The only exceptions are machines that are connected to "trunk" ports, which do not filter any VLAN tags on either egress or ingress. In such cases, the connected machine can decide for itself with VLANs it sends and receives packets on. This would normally be true only for:

• VM hosts (because they probably host VMs on different VLANs)
• OpnSense or other routers (because they need to feed all the VLANs)
• Uplink ports connection VLAN-aware switches with one another
• Access points (because they associate SSIDs with VLANs)

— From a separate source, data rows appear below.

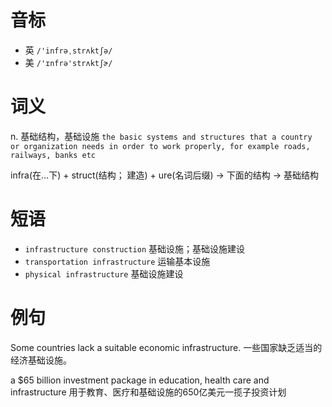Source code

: # 音标

- 英 `/'infrəˌstrʌktʃə/`
- 美 `/'ɪnfrə'strʌktʃɚ/`

# 词义

n. 基础结构，基础设施
`the basic systems and structures that a country or organization needs in order to work properly, for example roads, railways, banks etc`



infra(在…下) + struct(结构； 建造) + ure(名词后缀) → 下面的结构 → 基础结构

# 短语

- `infrastructure construction` 基础设施；基础设施建设
- `transportation infrastructure` 运输基本设施
- `physical infrastructure` 基础设施建设

# 例句

Some countries lack a suitable economic infrastructure.
一些国家缺乏适当的经济基础设施。

a $65 billion investment package in education, health care and infrastructure
用于教育、医疗和基础设施的650亿美元一揽子投资计划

So, your second question does not apply for normal Debian clients, because they do not need any VLAN config. If you wanted to do this anyway, it depends on the type of configuration (/etc/network/interfaces vs. /etc/netplan/...) and is explained here.

[EricPerl]

Any random networked device can be made to use a VLAN, even when you can't configure the VLAN (or most aspects of networking) on the device itself.
That's done via the switch config for wired devices, by connecting to the proper SSID for Wi-Fi devices.
The added benefit is that you don't need to trust the device, which is critical for most IoT devices.

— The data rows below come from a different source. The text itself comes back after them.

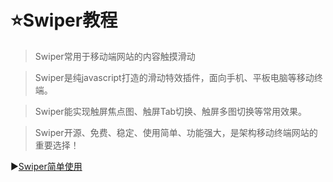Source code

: # :star:Swiper教程 #

>Swiper常用于移动端网站的内容触摸滑动

>Swiper是纯javascript打造的滑动特效插件，面向手机、平板电脑等移动终端。

>Swiper能实现触屏焦点图、触屏Tab切换、触屏多图切换等常用效果。

>Swiper开源、免费、稳定、使用简单、功能强大，是架构移动终端网站的重要选择！

:arrow_forward:[Swiper简单使用](Swiper.md)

Whatever works for untrusted devices works just fine for your PCs, whatever OS they run, because it does not matter. They don't know they are in a VLAN.

[Siarap]

Ive set properly everything. I get tagged vlan assigned to port 8 on my managed switch. Only this port connects to the assigned vlan and devices on other ports have different vlans / connect to LAN net. I get address pool from dhcp assigned to vlan device. Windows 11 and mikrotik device has connection in this way. My linux machines cannot connect, they just only pull ip adresses from vlan dhcp. It may be mtu problem? On my windows machine i get lower mss value on tests site when im connecting via vlan its normal situation and indicates that im connecting via tagged vlan.

[meyergru]

As per default, only the LAN interface has an "allow any to any" rule. For any addtional interface (including VLANs), you have to manually create a rule.

[EricPerl]

I realize there could be a language barrier (English not being the primary language of any of the people on this thread) but this is quite confusing.

MachineX1 connected to a port configured as an access port for VLAN X (VLAN X untagged on egress, PVID=VLAN X for ingress) should absolutely receive an IP for the DHCP pool associated with the interface assigned to VLAN X.

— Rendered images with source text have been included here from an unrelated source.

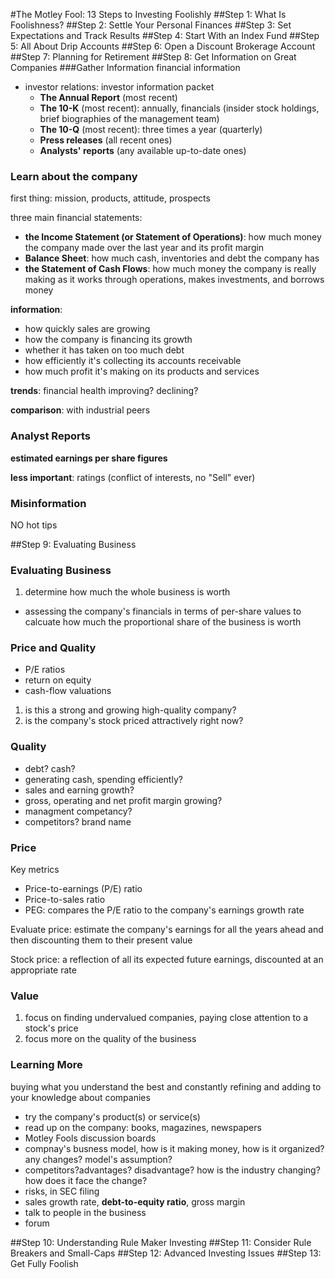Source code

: #The Motley Fool: 13 Steps to Investing Foolishly
##Step 1: What Is Foolishness?
##Step 2: Settle Your Personal Finances
##Step 3: Set Expectations and Track Results
##Step 4: Start With an Index Fund
##Step 5: All About Drip Accounts
##Step 6: Open a Discount Brokerage Account
##Step 7: Planning for Retirement
##Step 8: Get Information on Great Companies
###Gather Information
financial information

- investor relations: investor information packet
  - **The Annual Report** (most recent)
  - **The 10-K** (most recent): annually, financials (insider stock holdings, brief biographies of the management team)
  - **The 10-Q** (most recent): three times a year (quarterly)
  - **Press releases** (all recent ones)
  - **Analysts' reports** (any available up-to-date ones)

### Learn about the company
first thing: mission, products, attitude, prospects

three main financial statements:

- **the Income Statement (or Statement of Operations)**: how much money the company made over the last year and its profit margin
- **Balance Sheet**: how much cash, inventories and debt the company has
- **the Statement of Cash Flows**: how much money the company is really making as it works through operations, makes investments, and borrows money

**information**:

- how quickly sales are growing
- how the company is financing its growth
- whether it has taken on too much debt
- how efficiently it's collecting its accounts receivable
- how much profit it's making on its products and services

**trends**: financial health improving? declining?

**comparison**: with industrial peers

### Analyst Reports

**estimated earnings per share figures**

**less important**: ratings (conflict of interests, no "Sell" ever)

### Misinformation

NO hot tips
 
##Step 9: Evaluating Business
### Evaluating Business
1. determine how much the whole business is worth
  - assessing the company's financials in terms of per-share values to calcuate how much the proportional share of the business is worth

### Price and Quality

- P/E ratios
- return on equity
- cash-flow valuations

1. is this a strong and growing high-quality company?
2. is the company's stock priced attractively right now?

### Quality
- debt? cash?
- generating cash, spending efficiently?
- sales and earning growth?
- gross, operating and net profit margin growing?  
- managment competancy?
- competitors? brand name

### Price
Key metrics

- Price-to-earnings (P/E) ratio
- Price-to-sales ratio
- PEG: compares the P/E ratio to the company's earnings growth rate

Evaluate price: estimate the company's earnings for all the years ahead and then discounting them to their present value

Stock price: a reflection of all its expected future earnings, discounted at an appropriate rate

### Value
1. focus on finding undervalued companies, paying close attention to a stock's price
2. focus more on the quality of the business

### Learning More

buying what you understand the best and constantly refining and adding to your knowledge about companies

- try the company's product(s) or service(s)
- read up on the company: books, magazines, newspapers
- Motley Fools discussion boards
- compnay's busness model, how is it making money, how is it organized? any changes? model's assumption?
- competitors?advantages? disadvantage? how is the industry changing? how does it face the change?
- risks, in SEC filing
- sales growth rate, **debt-to-equity ratio**, gross margin
- talk to people in the business
- forum





##Step 10: Understanding Rule Maker Investing
##Step 11: Consider Rule Breakers and Small-Caps
##Step 12: Advanced Investing Issues
##Step 13: Get Fully Foolish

they just only pull ip adresses from vlan dhcp

is expected.

[Siarap]

Yes. My english is limited. Its not my native language. I know its expected. Read on reddit that one person had identical problem as mine. Problem was solved by setting untagged vlan. How to set untagged vlan on opnsense?

[meyergru]

Maybe it would help if you clarify what your "problem" exactly is. You said that the Linux machine connected to port 8 gets the expected DHCP IPs.

By looking at the client you can try: Is that true? Is the network mask correct and the gateway is within that subnet (and identical to the VLAN interface IP of the OpnSense)? Is the DNS server IP the same? Can you resolve DNS names? Can you ping OpnSense's VLAN IP? Can you ping 8.8.8.8?

What are your OpnSense interface settings?

Please show the IPs and ranges - since they are RFC1918, none of this information is confidential. Do not assume everything is correct as it obviously isn't.